EXERCISE: Once the images are set aside, write out the rest of the records exactly.

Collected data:
********

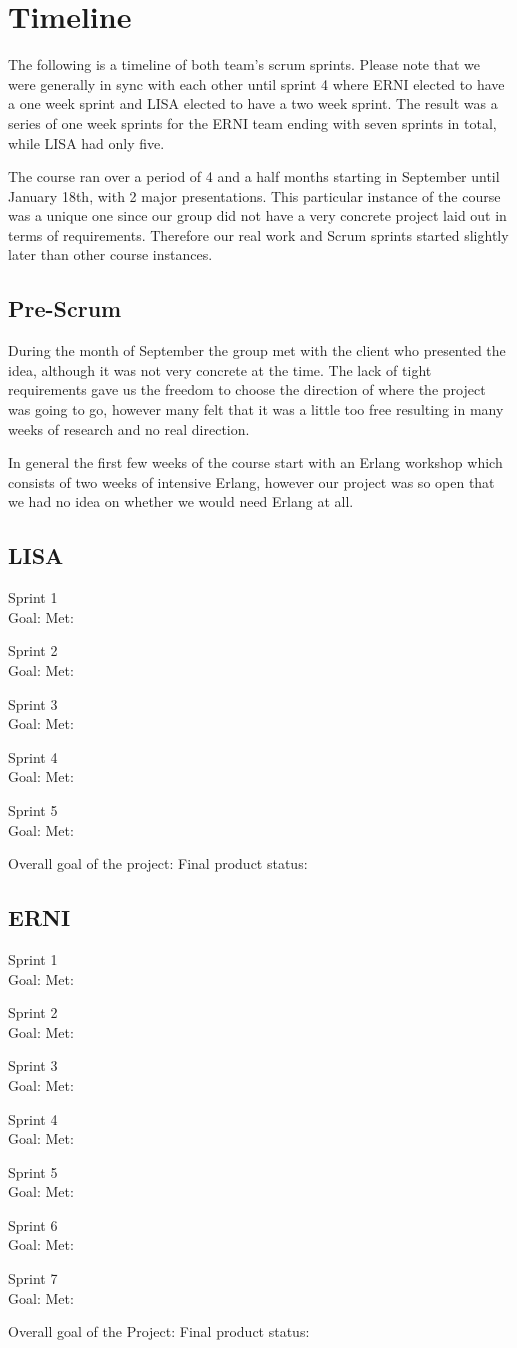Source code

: \section {Timeline}

The following is a timeline of both team's scrum sprints. Please note that we were generally in sync with each other until sprint 4 where ERNI elected to have a one week sprint and LISA elected to have a two week sprint. The result was a series of one week sprints for the ERNI team ending with seven sprints in total, while LISA had only five.

The course ran over a period of 4 and a half months starting in September until January 18th, with 2 major presentations. This particular instance of the course was a unique one since our group did not have a very concrete project laid out in terms of requirements. Therefore our real work and Scrum sprints started slightly later than other course instances. 

\subsection{Pre-Scrum}
During the month of September the group met with the client who presented the idea, although it was not very concrete at the time. The lack of tight requirements gave us the freedom to choose the direction of where the project was going to go, however many felt that it was a little too free resulting in many weeks of research and no real direction. 

In general the first few weeks of the course start with an Erlang workshop which consists of two weeks of intensive Erlang, however our project was so open that we had no idea on whether we would need Erlang at all.

\subsection {LISA}

Sprint 1\\
Goal: 
Met:

Sprint 2\\
Goal: 
Met:

Sprint 3\\
Goal: 
Met:

Sprint 4\\
Goal: 
Met:

Sprint 5\\
Goal: 
Met:

Overall goal of the project:
Final product status:

\subsection {ERNI}

Sprint 1\\
Goal: 
Met:

Sprint 2\\
Goal: 
Met:

Sprint 3\\
Goal: 
Met:

Sprint 4\\
Goal: 
Met:

Sprint 5\\
Goal: 
Met:

Sprint 6\\
Goal: 
Met:

Sprint 7\\
Goal: 
Met:

Overall goal of the Project:
Final product status:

********

FINISHED EXERCISE:
Source code

: \section {Timeline}

The following is a timeline of both team's scrum sprints. Please note that we were generally in sync with each other until sprint 4 where ERNI elected to have a one week sprint and LISA elected to have a two week sprint. The result was a series of one week sprints for the ERNI team ending with seven sprints in total, while LISA had only five.

The course ran over a period of 4 and a half months starting in September until January 18th, with 2 major presentations. This particular instance of the course was a unique one since our group did not have a very concrete project laid out in terms of requirements. Therefore our real work and Scrum sprints started slightly later than other course instances. 

\subsection{Pre-Scrum}
During the month of September the group met with the client who presented the idea, although it was not very concrete at the time. The lack of tight requirements gave us the freedom to choose the direction of where the project was going to go, however many felt that it was a little too free resulting in many weeks of research and no real direction. 

In general the first few weeks of the course start with an Erlang workshop which consists of two weeks of intensive Erlang, however our project was so open that we had no idea on whether we would need Erlang at all.

\subsection {LISA}

Sprint 1\\
Goal: 
Met:

Sprint 2\\
Goal: 
Met:

Sprint 3\\
Goal: 
Met:

Sprint 4\\
Goal: 
Met:

Sprint 5\\
Goal: 
Met:

Overall goal of the project:
Final product status:

\subsection {ERNI}

Sprint 1\\
Goal: 
Met:

Sprint 2\\
Goal: 
Met:

Sprint 3\\
Goal: 
Met:

Sprint 4\\
Goal: 
Met:

Sprint 5\\
Goal: 
Met:

Sprint 6\\
Goal: 
Met:

Sprint 7\\
Goal: 
Met:

Overall goal of the Project:
Final product status:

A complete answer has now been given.